> _Information shown_

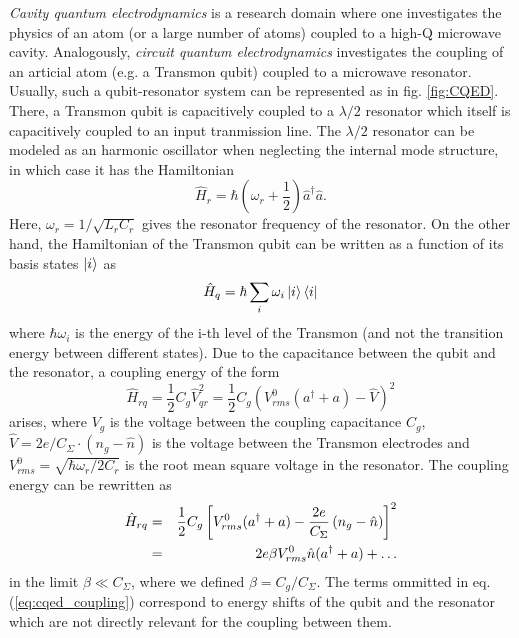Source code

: {\it Cavity quantum electrodynamics} is a research domain where one investigates the physics of an atom (or a large number of atoms) coupled to a high-Q microwave cavity. Analogously, {\it circuit quantum electrodynamics} investigates the coupling of an articial atom (e.g. a Transmon qubit) coupled to a microwave resonator. Usually, such a qubit-resonator system can be represented as in fig. \ref{fig:CQED}. There, a Transmon qubit is capacitively coupled to a $\lambda/2$ resonator which itself is capacitively coupled to an input tranmission line. The $\lambda/2$ resonator can be modeled as an harmonic oscillator when neglecting the internal mode structure, in which case it has the Hamiltonian
%
\begin{equation}
\hat{H}_r = \hbar(\omega_r+\frac{1}{2})\hat{a}^\dagger\hat{a}.
\end{equation}
%
Here, $\omega_r = 1/\sqrt{L_r C_r}$ gives the resonator frequency of the resonator. On the other hand, the Hamiltonian of the Transmon qubit can be written as a function of its basis states $\left| i \right>$ as
%
\begin{equation}
\hat{H}_{q} = \hbar\sum\limits_i \omega_i \left| i \right>\left< i \right|
\end{equation}
%
where $\hbar\omega_i$ is the energy of the i-th level of the Transmon (and not the transition energy between different states). Due to the capacitance between the qubit and the resonator, a coupling energy of the form
%
\begin{equation}
\hat{H}_{rq} = \frac{1}{2}C_{g}\hat{V}_{qr}^2 = \frac{1}{2}C_g\left(V^0_{rms}(a^\dagger+a)-\hat{V}\right)^2
\end{equation}
%
arises, where $V_g$ is the voltage between the coupling capacitance $C_g$, $\hat{V}=2e/C_\Sigma \cdot(n_g-\hat{n})$ is the voltage between the Transmon electrodes and $V^0_{rms} = \sqrt{\hbar \omega_r/2C_r}$ is the root mean square voltage in the resonator. The coupling energy can be rewritten as
%
\begin{eqnarray}
\hat{H}_{rq} & = & \frac{1}{2}C_g\left[V_{rms}^0(a^\dagger+a)-\frac{2e}{C_\Sigma}\left(n_g-\hat{n}\right)\right]^2 \notag \\
       & = & 2e \beta V_{rms}^0\hat{n}(a^\dagger+a) + \hdots \label{eq:cqed_coupling}
\end{eqnarray}
%
in the limit $\beta \ll C_\Sigma$, where we defined $\beta = C_g/C_\Sigma$. The terms ommitted in eq. (\ref{eq:cqed_coupling}) correspond to energy shifts of the qubit and the resonator which are not directly relevant for the coupling between them.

> _What the task requires_
Filter the records above down to the lines that hold the string "capacitance".

> _Worked solution_
where $\hbar\omega_i$ is the energy of the i-th level of the Transmon (and not the transition energy between different states). Due to the capacitance between the qubit and the resonator, a coupling energy of the form
arises, where $V_g$ is the voltage between the coupling capacitance $C_g$, $\hat{V}=2e/C_\Sigma \cdot(n_g-\hat{n})$ is the voltage between the Transmon electrodes and $V^0_{rms} = \sqrt{\hbar \omega_r/2C_r}$ is the root mean square voltage in the resonator. The coupling energy can be rewritten as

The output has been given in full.